As is often the case with conflicts in the region of Ercilla, there are conflicting stories about what happened. According to the Chilean police forces, violence broke out when they tried to carry out an arrest warrant and members of the community began resisting. According to the account three officers were injured after being attacked by sticks and axes. At least one officer received a serious concussionfrom strikes to the head that ultimately broke his helmet. Police do admit that they used rubber bullets and “chemical deterrents” to subdue those whom the they saw as a risk.

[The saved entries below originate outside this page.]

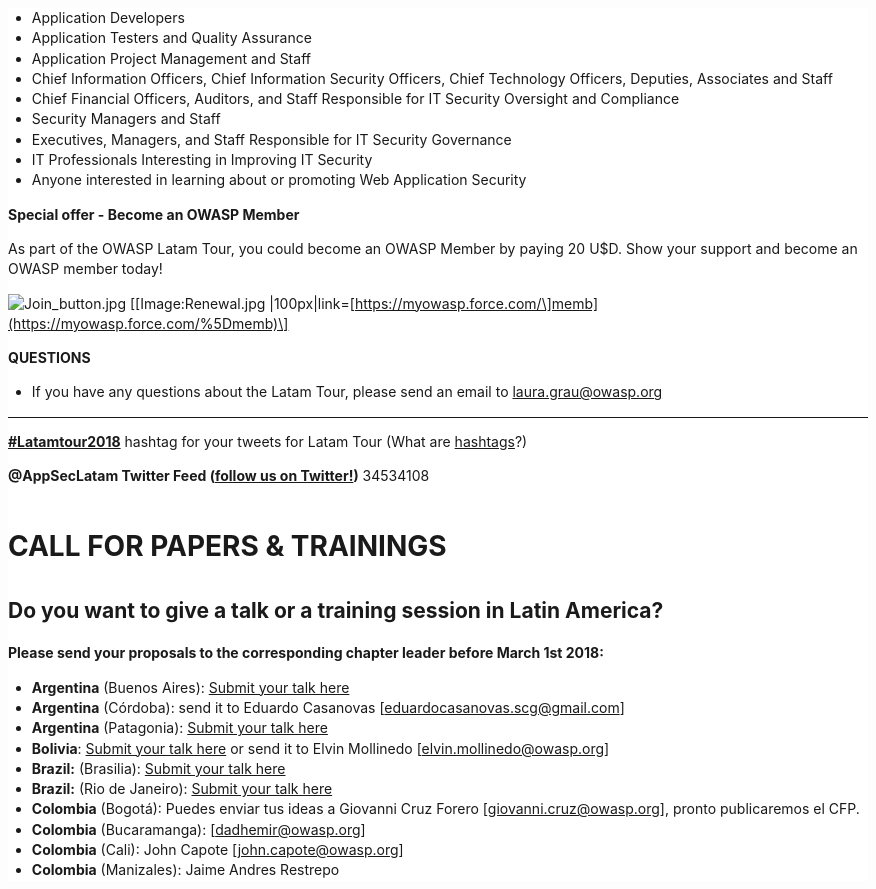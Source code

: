   - Application Developers
  - Application Testers and Quality Assurance
  - Application Project Management and Staff
  - Chief Information Officers, Chief Information Security Officers,
    Chief Technology Officers, Deputies, Associates and Staff
  - Chief Financial Officers, Auditors, and Staff Responsible for IT
    Security Oversight and Compliance
  - Security Managers and Staff
  - Executives, Managers, and Staff Responsible for IT Security
    Governance
  - IT Professionals Interesting in Improving IT Security
  - Anyone interested in learning about or promoting Web Application
    Security


**Special offer - Become an OWASP Member**

As part of the OWASP Latam Tour, you could become an OWASP Member by
paying 20 U$D. Show your support and become an OWASP member today\!

![Join_button.jpg](Join_button.jpg "Join_button.jpg")
\[\[Image:Renewal.jpg
|100px|link=[https://myowasp.force.com/\]memb](https://myowasp.force.com/%5Dmemb)\]

**QUESTIONS**

  - If you have any questions about the Latam Tour, please send an email
    to laura.grau@owasp.org

-----

**[\#Latamtour2018](https://twitter.com/search?f=tweets&q=LATAMTOUR2018)**
hashtag for your tweets for Latam Tour (What are
[hashtags](http://hashtags.org/)?)

**@AppSecLatam Twitter Feed ([follow us on
Twitter\!](http://twitter.com/AppSecLatam))**
<twitter>34534108</twitter>

# CALL FOR PAPERS & TRAININGS

## **Do you want to give a talk or a training session in Latin America?**


**Please send your proposals to the corresponding chapter leader before
March 1st 2018:**


  - **Argentina** (Buenos Aires): [Submit your talk
    here](https://goo.gl/H8E1Pb)
  - **Argentina** (Córdoba): send it to Eduardo Casanovas
    \[eduardocasanovas.scg@gmail.com\]
  - **Argentina** (Patagonia): [Submit your talk
    here](https://goo.gl/forms/LBtK51w7RXScDVWi1)
  - **Bolivia**: [Submit your talk here](https://goo.gl/h4uurK) or send
    it to Elvin Mollinedo \[elvin.mollinedo@owasp.org\]
  - **Brazil:** (Brasilia): [Submit your talk
    here](https://goo.gl/forms/uMLRoOdsyzStyf2t1)
  - **Brazil:** (Rio de Janeiro): [Submit your talk
    here](http://bit.ly/2JjU3dd)
  - **Colombia** (Bogotá): Puedes enviar tus ideas a Giovanni Cruz
    Forero \[giovanni.cruz@owasp.org\], pronto publicaremos el CFP.
  - **Colombia** (Bucaramanga): \[dadhemir@owasp.org\]
  - **Colombia** (Cali): John Capote \[john.capote@owasp.org\]
  - **Colombia** (Manizales): Jaime Andres Restrepo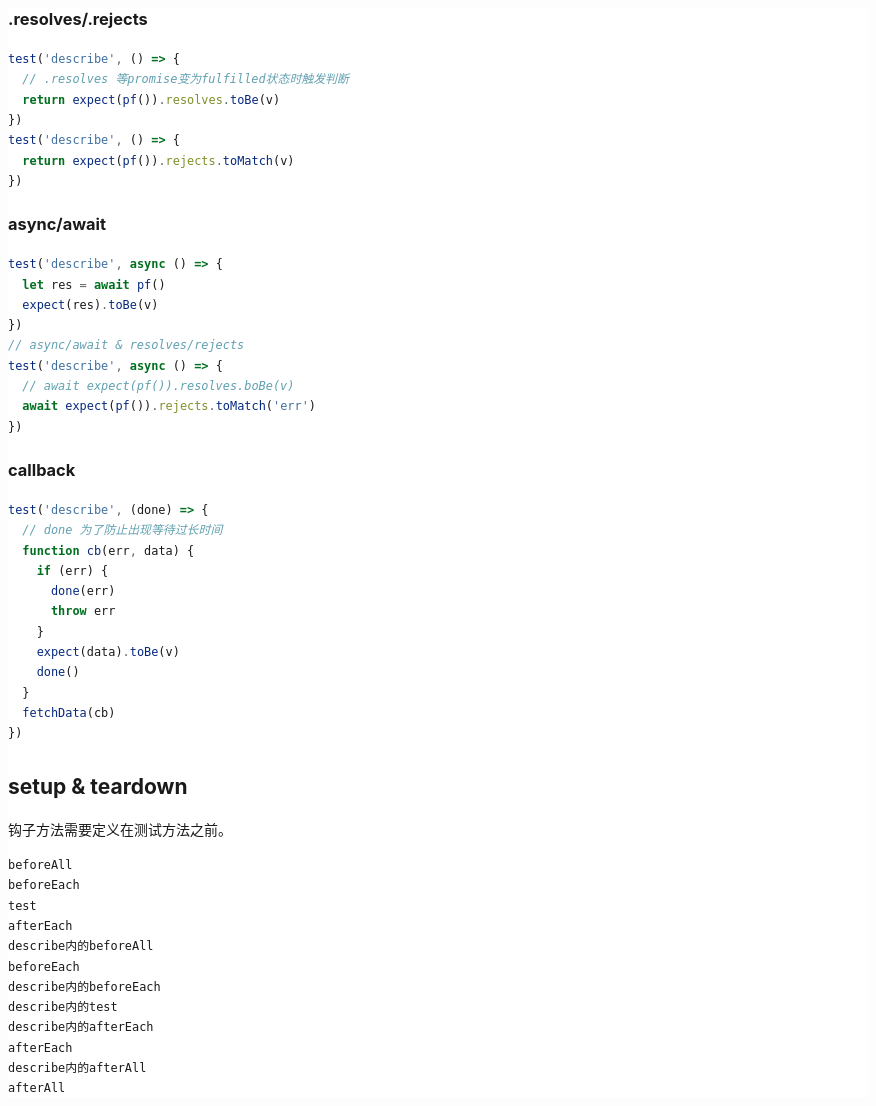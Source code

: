 ### .resolves/.rejects

```js
test('describe', () => {
  // .resolves 等promise变为fulfilled状态时触发判断
  return expect(pf()).resolves.toBe(v)
})
test('describe', () => {
  return expect(pf()).rejects.toMatch(v)
})
```

### async/await

```js
test('describe', async () => {
  let res = await pf()
  expect(res).toBe(v)
})
// async/await & resolves/rejects
test('describe', async () => {
  // await expect(pf()).resolves.boBe(v)
  await expect(pf()).rejects.toMatch('err')
})
```

### callback

```js
test('describe', (done) => {
  // done 为了防止出现等待过长时间
  function cb(err, data) {
    if (err) {
      done(err)
      throw err
    }
    expect(data).toBe(v)
    done()
  }
  fetchData(cb)
})
```

## setup & teardown

钩子方法需要定义在测试方法之前。

```js
beforeAll
beforeEach
test
afterEach
describe内的beforeAll
beforeEach
describe内的beforeEach
describe内的test
describe内的afterEach
afterEach
describe内的afterAll
afterAll
```
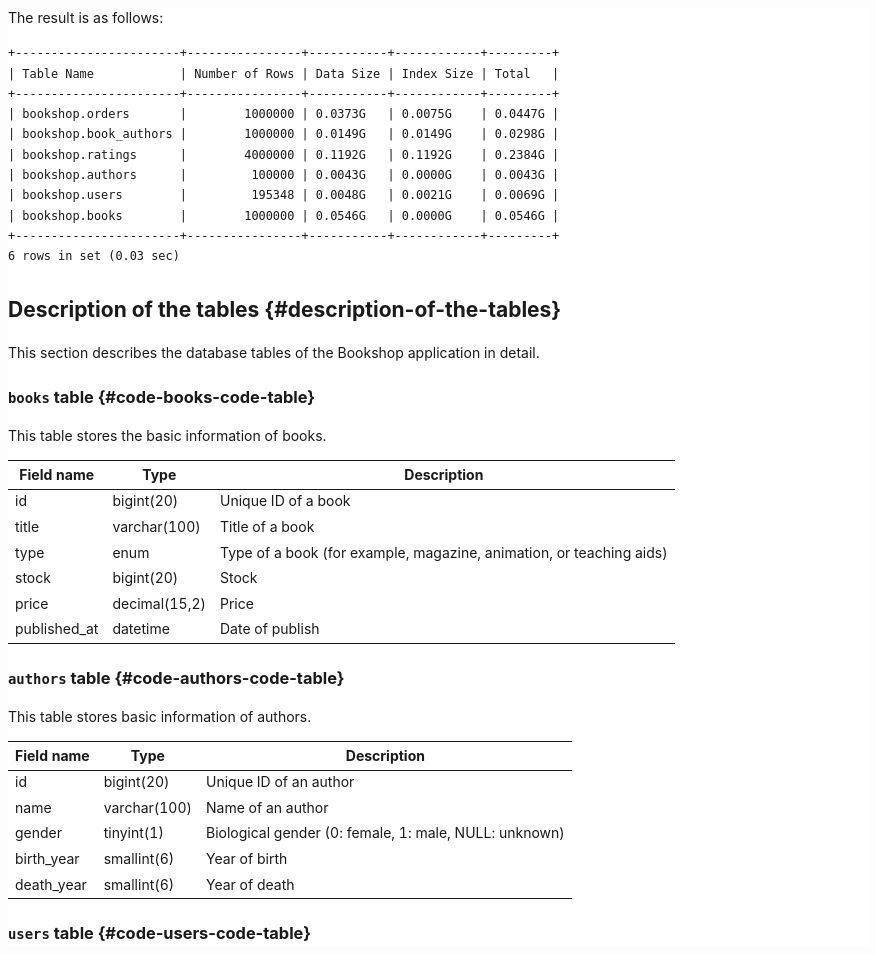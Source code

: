 The result is as follows:

```
+-----------------------+----------------+-----------+------------+---------+
| Table Name            | Number of Rows | Data Size | Index Size | Total   |
+-----------------------+----------------+-----------+------------+---------+
| bookshop.orders       |        1000000 | 0.0373G   | 0.0075G    | 0.0447G |
| bookshop.book_authors |        1000000 | 0.0149G   | 0.0149G    | 0.0298G |
| bookshop.ratings      |        4000000 | 0.1192G   | 0.1192G    | 0.2384G |
| bookshop.authors      |         100000 | 0.0043G   | 0.0000G    | 0.0043G |
| bookshop.users        |         195348 | 0.0048G   | 0.0021G    | 0.0069G |
| bookshop.books        |        1000000 | 0.0546G   | 0.0000G    | 0.0546G |
+-----------------------+----------------+-----------+------------+---------+
6 rows in set (0.03 sec)
```

## Description of the tables {#description-of-the-tables}

This section describes the database tables of the Bookshop application in detail.

### <code>books</code> table {#code-books-code-table}

This table stores the basic information of books.

| Field name   | Type          | Description                                                         |
| ------------ | ------------- | ------------------------------------------------------------------- |
| id           | bigint(20)    | Unique ID of a book                                                 |
| title        | varchar(100)  | Title of a book                                                     |
| type         | enum          | Type of a book (for example, magazine, animation, or teaching aids) |
| stock        | bigint(20)    | Stock                                                               |
| price        | decimal(15,2) | Price                                                               |
| published_at | datetime      | Date of publish                                                     |

### <code>authors</code> table {#code-authors-code-table}

This table stores basic information of authors.

| Field name | Type         | Description                                           |
| ---------- | ------------ | ----------------------------------------------------- |
| id         | bigint(20)   | Unique ID of an author                                |
| name       | varchar(100) | Name of an author                                     |
| gender     | tinyint(1)   | Biological gender (0: female, 1: male, NULL: unknown) |
| birth_year | smallint(6)  | Year of birth                                         |
| death_year | smallint(6)  | Year of death                                         |

### <code>users</code> table {#code-users-code-table}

On the other hand, according to the spokesperson for the community, Daniel Melinao, the police raids began sometime after 6 a.m. when the police began entering homes violently where there were women, children and elderly community members. Melinao also indicated that although the police violently entered homes, they never indicated that they had a warrant to do so. At least seven Mapuche individuals were injured, including two children — ages 12 and 15 — as well as a 78-year-old man.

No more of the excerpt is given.